Yes, please think about this.
>
> Meanwhile, this patch might address your other problem. It allows --re-add
> to work if a non-bitmap rebuild fails and is then re-added.
>
> diff --git a/drivers/md/md.c b/drivers/md/md.c
> index c601c4b..d31852e 100644
> --- a/drivers/md/md.c
> +++ b/drivers/md/md.c
> @@ -5784,7 +5784,7 @@ static int add_new_disk(struct mddev * mddev, mdu_disk_info_t *info)
> super_types[mddev->major_version].
> validate_super(mddev, rdev);
> if ((info->state & (1<<MD_DISK_SYNC)) &&
> - (!test_bit(In_sync, &rdev->flags) ||
> + (test_bit(Faulty, &rdev->flags) ||
> rdev->raid_disk != info->raid_disk)) {
> /* This was a hot-add request, but events doesn't
> * match, so reject it.
>
I have tested a slightly different patch that you suggested earlier -
just removing the !test_bit(In_sync, &rdev->flags) check.

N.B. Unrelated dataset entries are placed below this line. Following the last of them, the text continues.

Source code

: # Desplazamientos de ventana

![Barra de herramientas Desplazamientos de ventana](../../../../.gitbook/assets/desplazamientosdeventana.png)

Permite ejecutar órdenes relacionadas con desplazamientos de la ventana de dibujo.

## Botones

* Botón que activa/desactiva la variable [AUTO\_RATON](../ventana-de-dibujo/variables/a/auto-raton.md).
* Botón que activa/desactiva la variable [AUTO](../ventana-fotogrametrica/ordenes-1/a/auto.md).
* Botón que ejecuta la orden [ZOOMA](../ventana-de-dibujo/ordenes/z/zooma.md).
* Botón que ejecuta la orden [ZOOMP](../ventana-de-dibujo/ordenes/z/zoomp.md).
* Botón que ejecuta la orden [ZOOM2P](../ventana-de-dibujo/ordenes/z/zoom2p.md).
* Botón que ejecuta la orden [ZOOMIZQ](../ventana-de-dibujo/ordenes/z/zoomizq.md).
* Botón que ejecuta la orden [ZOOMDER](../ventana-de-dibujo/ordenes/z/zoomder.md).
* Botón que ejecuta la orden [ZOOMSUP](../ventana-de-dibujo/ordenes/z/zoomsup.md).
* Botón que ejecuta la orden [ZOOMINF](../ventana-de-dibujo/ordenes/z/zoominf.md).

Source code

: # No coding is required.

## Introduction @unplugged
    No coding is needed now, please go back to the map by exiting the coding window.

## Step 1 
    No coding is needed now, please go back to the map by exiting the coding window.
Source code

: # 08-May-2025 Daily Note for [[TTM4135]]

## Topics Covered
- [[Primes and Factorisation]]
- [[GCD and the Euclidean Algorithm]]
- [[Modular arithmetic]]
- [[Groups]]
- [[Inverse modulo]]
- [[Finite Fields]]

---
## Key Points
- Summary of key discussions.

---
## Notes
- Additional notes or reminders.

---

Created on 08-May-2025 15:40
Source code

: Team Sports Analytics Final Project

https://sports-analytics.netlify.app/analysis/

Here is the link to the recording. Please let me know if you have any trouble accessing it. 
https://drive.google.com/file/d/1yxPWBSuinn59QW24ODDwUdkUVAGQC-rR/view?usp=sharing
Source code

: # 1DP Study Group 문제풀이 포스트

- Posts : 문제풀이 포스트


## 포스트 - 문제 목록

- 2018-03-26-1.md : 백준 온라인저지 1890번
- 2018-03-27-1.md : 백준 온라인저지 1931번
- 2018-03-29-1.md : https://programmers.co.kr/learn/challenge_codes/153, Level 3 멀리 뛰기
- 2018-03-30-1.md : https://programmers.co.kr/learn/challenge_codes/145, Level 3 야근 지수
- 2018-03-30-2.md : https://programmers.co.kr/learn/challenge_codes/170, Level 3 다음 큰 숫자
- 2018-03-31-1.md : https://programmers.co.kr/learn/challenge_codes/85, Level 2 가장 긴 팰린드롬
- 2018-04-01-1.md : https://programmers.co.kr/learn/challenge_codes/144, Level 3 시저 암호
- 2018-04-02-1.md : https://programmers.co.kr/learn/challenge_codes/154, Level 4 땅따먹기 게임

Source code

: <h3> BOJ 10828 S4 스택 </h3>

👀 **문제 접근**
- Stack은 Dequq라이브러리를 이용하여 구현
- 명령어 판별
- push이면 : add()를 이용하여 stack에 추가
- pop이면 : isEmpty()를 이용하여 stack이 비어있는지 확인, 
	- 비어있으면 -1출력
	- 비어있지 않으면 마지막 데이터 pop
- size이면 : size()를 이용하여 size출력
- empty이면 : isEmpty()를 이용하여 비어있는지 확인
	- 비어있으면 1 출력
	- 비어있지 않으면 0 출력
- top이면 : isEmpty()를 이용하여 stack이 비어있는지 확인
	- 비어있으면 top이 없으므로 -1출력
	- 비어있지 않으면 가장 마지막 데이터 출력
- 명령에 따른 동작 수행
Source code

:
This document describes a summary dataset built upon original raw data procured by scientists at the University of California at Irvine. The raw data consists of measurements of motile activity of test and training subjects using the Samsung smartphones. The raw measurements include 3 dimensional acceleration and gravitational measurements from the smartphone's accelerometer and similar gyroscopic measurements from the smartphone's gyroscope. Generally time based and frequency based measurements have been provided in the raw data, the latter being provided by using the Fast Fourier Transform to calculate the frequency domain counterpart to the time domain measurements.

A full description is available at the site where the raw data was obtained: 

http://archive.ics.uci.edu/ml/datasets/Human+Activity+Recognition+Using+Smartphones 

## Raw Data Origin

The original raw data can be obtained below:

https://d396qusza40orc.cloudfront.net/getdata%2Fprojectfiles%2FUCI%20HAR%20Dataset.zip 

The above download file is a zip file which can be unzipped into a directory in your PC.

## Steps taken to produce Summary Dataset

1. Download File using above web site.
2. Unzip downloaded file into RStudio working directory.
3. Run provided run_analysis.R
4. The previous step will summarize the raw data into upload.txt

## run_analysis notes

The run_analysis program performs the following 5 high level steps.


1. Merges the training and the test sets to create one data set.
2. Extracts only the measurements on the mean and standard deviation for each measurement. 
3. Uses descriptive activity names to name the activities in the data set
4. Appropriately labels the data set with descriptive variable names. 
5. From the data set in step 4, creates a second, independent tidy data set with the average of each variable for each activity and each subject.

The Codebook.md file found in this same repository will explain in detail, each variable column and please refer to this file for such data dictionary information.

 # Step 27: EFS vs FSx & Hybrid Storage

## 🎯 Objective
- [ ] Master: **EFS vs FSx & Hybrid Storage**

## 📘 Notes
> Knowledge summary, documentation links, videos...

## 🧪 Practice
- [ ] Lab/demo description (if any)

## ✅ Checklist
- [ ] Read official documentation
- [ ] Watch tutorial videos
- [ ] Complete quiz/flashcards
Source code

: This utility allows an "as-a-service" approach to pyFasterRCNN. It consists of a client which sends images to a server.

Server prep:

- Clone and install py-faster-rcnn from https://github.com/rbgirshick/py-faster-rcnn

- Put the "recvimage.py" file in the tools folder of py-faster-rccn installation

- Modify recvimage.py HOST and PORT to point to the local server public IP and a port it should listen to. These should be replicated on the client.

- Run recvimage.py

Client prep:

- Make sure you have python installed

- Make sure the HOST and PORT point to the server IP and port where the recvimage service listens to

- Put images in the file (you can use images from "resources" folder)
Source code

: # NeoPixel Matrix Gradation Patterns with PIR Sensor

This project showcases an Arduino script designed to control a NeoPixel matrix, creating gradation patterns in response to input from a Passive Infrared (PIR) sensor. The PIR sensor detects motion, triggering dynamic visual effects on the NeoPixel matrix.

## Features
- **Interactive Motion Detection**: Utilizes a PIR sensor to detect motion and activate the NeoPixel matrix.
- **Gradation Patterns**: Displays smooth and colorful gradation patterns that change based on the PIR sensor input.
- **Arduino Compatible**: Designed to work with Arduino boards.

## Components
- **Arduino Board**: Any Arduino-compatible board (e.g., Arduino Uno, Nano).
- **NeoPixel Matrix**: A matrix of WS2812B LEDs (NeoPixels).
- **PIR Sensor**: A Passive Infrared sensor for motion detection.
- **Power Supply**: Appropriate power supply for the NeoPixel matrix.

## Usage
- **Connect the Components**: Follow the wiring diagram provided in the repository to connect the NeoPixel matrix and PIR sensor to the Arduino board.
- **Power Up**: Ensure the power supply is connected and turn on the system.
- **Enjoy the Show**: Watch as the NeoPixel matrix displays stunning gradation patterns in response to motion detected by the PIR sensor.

I confirm
that it solves the problem.
The Faulty bit check seems redundant to me, because:
- it can be set by only by validate_super() and only if that drive's
role is 0xfffe in sb->roles[] array
- Long time ago I asked you, how can it happen that a drive thinks
about *itself* that it is Faulty (has 0xfffe for its role in its own
superblock), and you said this should never happen.
Anyways, I tested also the patch you suggested, and it also works.
Is there any chance to see this fix in ubuntu-precise?
Thanks again for your support,
Alex.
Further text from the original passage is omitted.